I used to think she was old-fashioned, but now I recognize overpriced garbage. Sure, Abercrombie's SUPPOSED to look worn-in, but why do people pay for it? Of course: the brand. Abercrombie is "cool." Duh, mommm!

But more than that, I think the real reason hardworking citizens pay good money for shitty clothes is that they don't know better. Nobody can sew.

That simple fact became obvious last week at the fabric store; about 1/4 of all textiles were fleece. Polar fleece!

Don't get me wrong -- there's nothing wrong with the occasional warm, snuggly fleece blanket or jacket... but an entire store full?? Tragic.

Sewing used to be economical. Since Americans couldn't get garments sewn for 12 cents in sweat shops and shipped overseas for a dollar, DIY was a practical budgeting solution.

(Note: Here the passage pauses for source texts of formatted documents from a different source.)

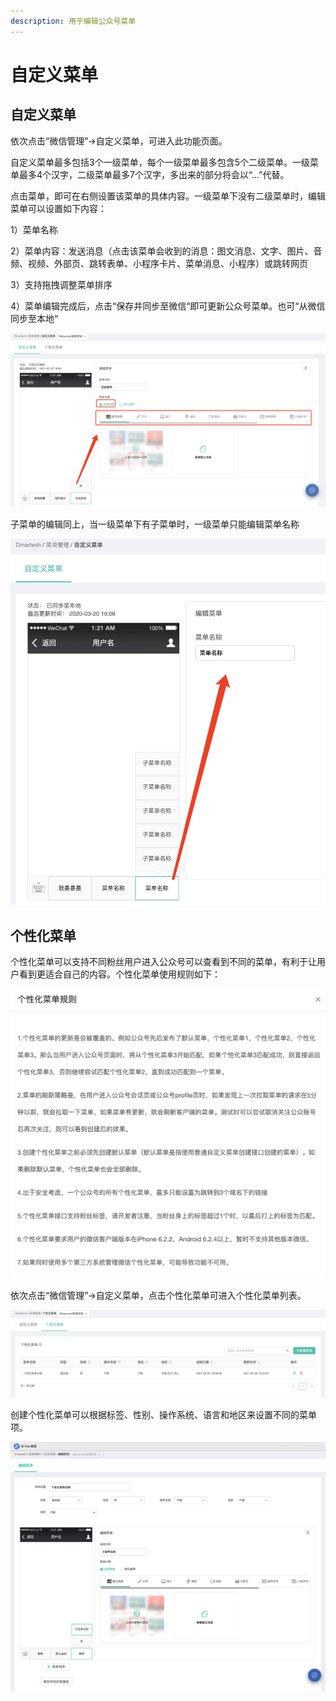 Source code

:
 ```yaml
---
description: 用于编辑公众号菜单
---
```


# 自定义菜单

## 自定义菜单

依次点击“微信管理”-&gt;自定义菜单，可进入此功能页面。

自定义菜单最多包括3个一级菜单，每个一级菜单最多包含5个二级菜单。一级菜单最多4个汉字，二级菜单最多7个汉字，多出来的部分将会以“...”代替。

点击菜单，即可在右侧设置该菜单的具体内容。一级菜单下没有二级菜单时，编辑菜单可以设置如下内容：

1）菜单名称

2）菜单内容：发送消息（点击该菜单会收到的消息：图文消息、文字、图片、音频、视频、外部页、跳转表单、小程序卡片、菜单消息、小程序）或跳转网页

3）支持拖拽调整菜单排序

4）菜单编辑完成后，点击“保存并同步至微信“即可更新公众号菜单。也可“从微信同步至本地“

![](../.gitbook/assets/image%20%28620%29.png)

子菜单的编辑同上，当一级菜单下有子菜单时，一级菜单只能编辑菜单名称

![&#x542B;&#x5B50;&#x83DC;&#x5355;&#x7684;&#x4E3B;&#x83DC;&#x5355;&#x7F16;&#x8F91;](../.gitbook/assets/image%20%28315%29.png)

## 个性化菜单

个性化菜单可以支持不同粉丝用户进入公众号可以查看到不同的菜单，有利于让用户看到更适合自己的内容。个性化菜单使用规则如下：

![](../.gitbook/assets/image%20%28615%29.png)

依次点击“微信管理”-&gt;自定义菜单，点击个性化菜单可进入个性化菜单列表。

![](../.gitbook/assets/image%20%28609%29.png)

创建个性化菜单可以根据标签、性别、操作系统、语言和地区来设置不同的菜单项。

![](../.gitbook/assets/image%20%28604%29.png)






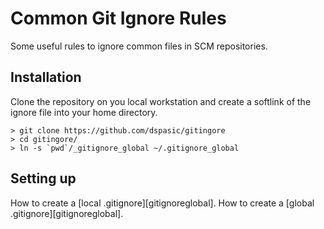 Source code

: Common Git Ignore Rules
=========
Some useful rules to ignore common files in SCM repositories.

Installation
------------
Clone the repository on you local workstation and create a softlink of 
the ignore file into your home directory.

```
> git clone https://github.com/dspasic/gitingore
> cd gitingore/
> ln -s `pwd`/_gitignore_global ~/.gitignore_global
```

Setting up
--------------------

How to create a [local .gitignore][gitignoreglobal]. How to create a 
[global .gitignore][gitignoreglobal].

[gitingoreglobal]: https://help.github.com/articles/ignoring-files#create-a-global-gitignore
[gitingorelocal]: https://help.github.com/articles/ignoring-files#create-a-local-gitignore
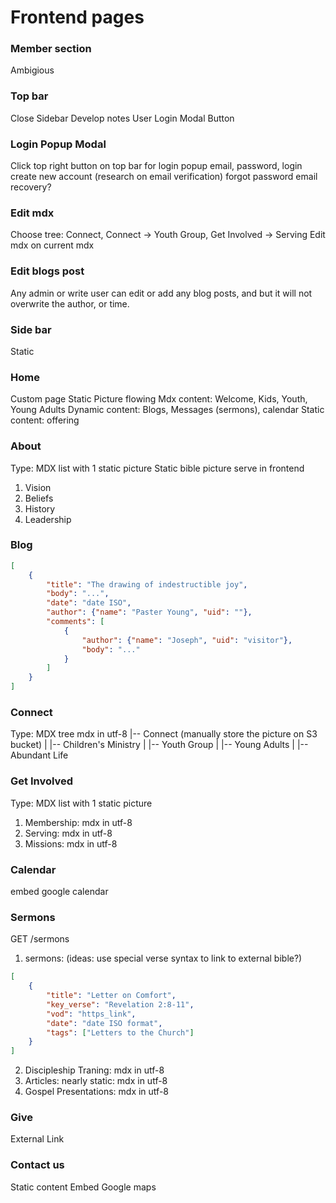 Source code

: # Frontend pages

### Member section
Ambigious

### Top bar
Close Sidebar
Develop notes
User Login Modal Button

### Login Popup Modal
Click top right button on top bar for login popup
email, password, login
create new account
(research on email verification)
forgot password email recovery?

### Edit mdx
Choose tree: Connect, Connect -> Youth Group, Get Involved -> Serving
Edit mdx on current mdx

### Edit blogs post
Any admin or write user can edit or add any blog posts, and but it will not overwrite the author, or time.

### Side bar
Static

### Home
Custom page
Static Picture flowing
Mdx content: Welcome, Kids, Youth, Young Adults
Dynamic content: Blogs, Messages (sermons), calendar
Static content: offering

### About
Type: MDX list with 1 static picture
Static bible picture serve in frontend
1. Vision
2. Beliefs
3. History
4. Leadership

### Blog
```json
[
    {
        "title": "The drawing of indestructible joy",
        "body": "...",
        "date": "date ISO",
        "author": {"name": "Paster Young", "uid": ""},
        "comments": [
            {
                "author": {"name": "Joseph", "uid": "visitor"},
                "body": "..."
            }
        ]
    }
]

```

### Connect
Type: MDX tree
mdx in utf-8
|-- Connect (manually store the picture on S3 bucket)
|   |-- Children's Ministry
|   |-- Youth Group
|   |-- Young Adults
|   |-- Abundant Life

### Get Involved
Type: MDX list with 1 static picture
1. Membership: mdx in utf-8
2. Serving: mdx in utf-8
3. Missions: mdx in utf-8

### Calendar
embed google calendar

### Sermons
GET /sermons
1. sermons: (ideas: use special verse syntax to link to external bible?)
```json
[
    {
        "title": "Letter on Comfort",
        "key_verse": "Revelation 2:8-11",
        "vod": "https_link",
        "date": "date ISO format",
        "tags": ["Letters to the Church"]
    }
]
```
2. Discipleship Traning: mdx in utf-8
3. Articles: nearly static: mdx in utf-8
4. Gospel Presentations: mdx in utf-8

### Give
External Link

### Contact us
Static content
Embed Google maps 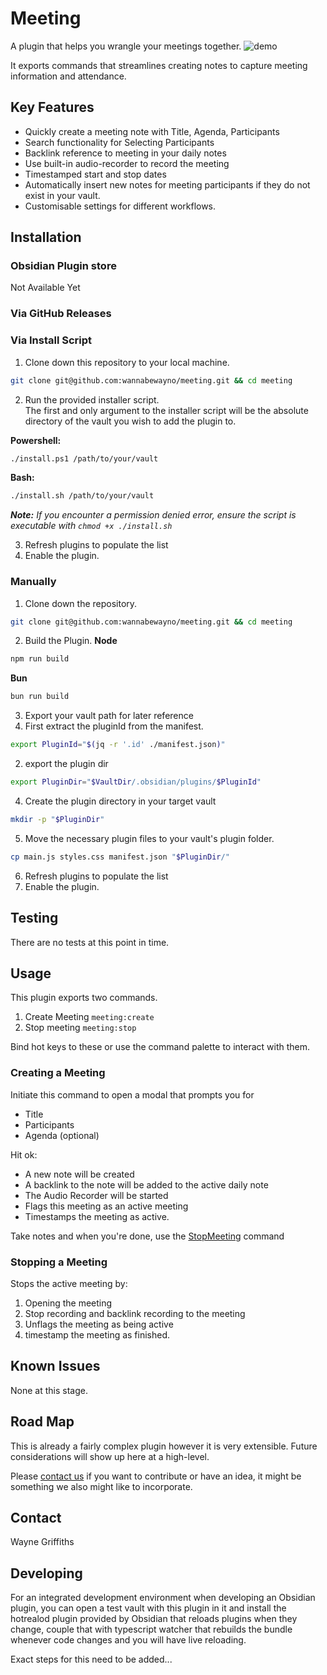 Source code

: # Meeting
A plugin that helps you wrangle your meetings together.
![demo](./assets/demo.gif)

It exports commands that streamlines creating notes to capture meeting information and attendance.

## Key Features
- Quickly create a meeting note with Title, Agenda, Participants
- Search functionality for Selecting Participants
- Backlink reference to meeting in your daily notes
- Use built-in audio-recorder to record the meeting
- Timestamped start and stop dates
- Automatically insert new notes for meeting participants if they do not exist in your vault.
- Customisable settings for different workflows.

## Installation
### Obsidian Plugin store
Not Available Yet

### Via GitHub Releases


### Via Install Script
1. Clone down this repository to your local machine.
  ```sh
  git clone git@github.com:wannabewayno/meeting.git && cd meeting
  ```

2. Run the provided installer script.\
  The first and only argument to the installer script will be the absolute directory of the vault you wish to add the plugin to.

  **Powershell:**
  ```sh
  ./install.ps1 /path/to/your/vault
  ```

  **Bash:**
  ```sh
  ./install.sh /path/to/your/vault
  ```
  *__Note:__ If you encounter a permission denied error, ensure the script is executable with `chmod +x ./install.sh`* 

3. Refresh plugins to populate the list
4. Enable the plugin.

### Manually
1. Clone down the repository.
  ```sh
  git clone git@github.com:wannabewayno/meeting.git && cd meeting
  ```

2. Build the Plugin.
  **Node**
  ```sh
  npm run build
  ```

  **Bun**
  ```sh
  bun run build
  ```

3. Export your vault path for later reference
  1. First extract the pluginId from the manifest.
  ```sh
  export PluginId="$(jq -r '.id' ./manifest.json)"
  ```
  
  2. export the plugin dir
  ```sh
  export PluginDir="$VaultDir/.obsidian/plugins/$PluginId"
  ```

4. Create the plugin directory in your target vault
```sh
mkdir -p "$PluginDir"
```

5. Move the necessary plugin files to your vault's plugin folder.
```sh
cp main.js styles.css manifest.json "$PluginDir/"
```

6. Refresh plugins to populate the list
7. Enable the plugin.

## Testing
There are no tests at this point in time.

## Usage
This plugin exports two commands.
1. Create Meeting `meeting:create`
2. Stop meeting `meeting:stop`

Bind hot keys to these or use the command palette to interact with them.

### Creating a Meeting
Initiate this command to open a modal that prompts you for
- Title
- Participants
- Agenda (optional)

Hit ok:
- A new note will be created
- A backlink to the note will be added to the active daily note
- The Audio Recorder will be started
- Flags this meeting as an active meeting
- Timestamps the meeting as active.

Take notes and when you're done, use the [StopMeeting](#stopping-a-meeting) command

### Stopping a Meeting
Stops the active meeting by:
1. Opening the meeting
2. Stop recording and backlink recording to the meeting
3. Unflags the meeting as being active
4. timestamp the meeting as finished.

## Known Issues
None at this stage.


## Road Map
This is already a fairly complex plugin however it is very extensible.
Future considerations will show up here at a high-level.

Please [contact us](#contact) if you want to contribute or have an idea, it might be something we also might like to incorporate.

## Contact
Wayne Griffiths


## Developing
For an integrated development environment when developing an Obsidian plugin, you can open a test vault with this plugin in it and install the hotrealod plugin provided by Obsidian that reloads plugins when they change, couple that with typescript watcher that rebuilds the bundle whenever code changes and you will have live reloading.

Exact steps for this need to be added...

Maybe people had more time and less choice, but the fact is, they sewed.

Then there was the art aspect of sewing. Couture designers spent weeks tailoring pieces. Fabric was top-notch, and the techniques used weren't available to the pret-a-porter consumer. Before fashion houses were brand names, talent and a decent atelier were enough to make money. Now fashion is corporate, and couture designs main purpose is publicity. If you can get J.Lo to wear your shit on the red carpet, sales shoot up faster than nipples under a plunging neckline.

Since couture is time-consuming and costly to make, it's difficult to turn a profit. Nowadays, fashion houses make money selling accessories such as perfumes and eyewear. This means less focus on hand-made, individual work, and more attention on run-of-the-mill please everybody design.

And since we can buy dresses for 2 bucks at Sprawl*Mart, nobody's mommy taught them how to make dresses. But since nobody can sew, nobody knows which dresses took time, which ones are for gardening and which are art. Nobody notices matching buttons and belt buckles. Nobody appreciates a well-made liner.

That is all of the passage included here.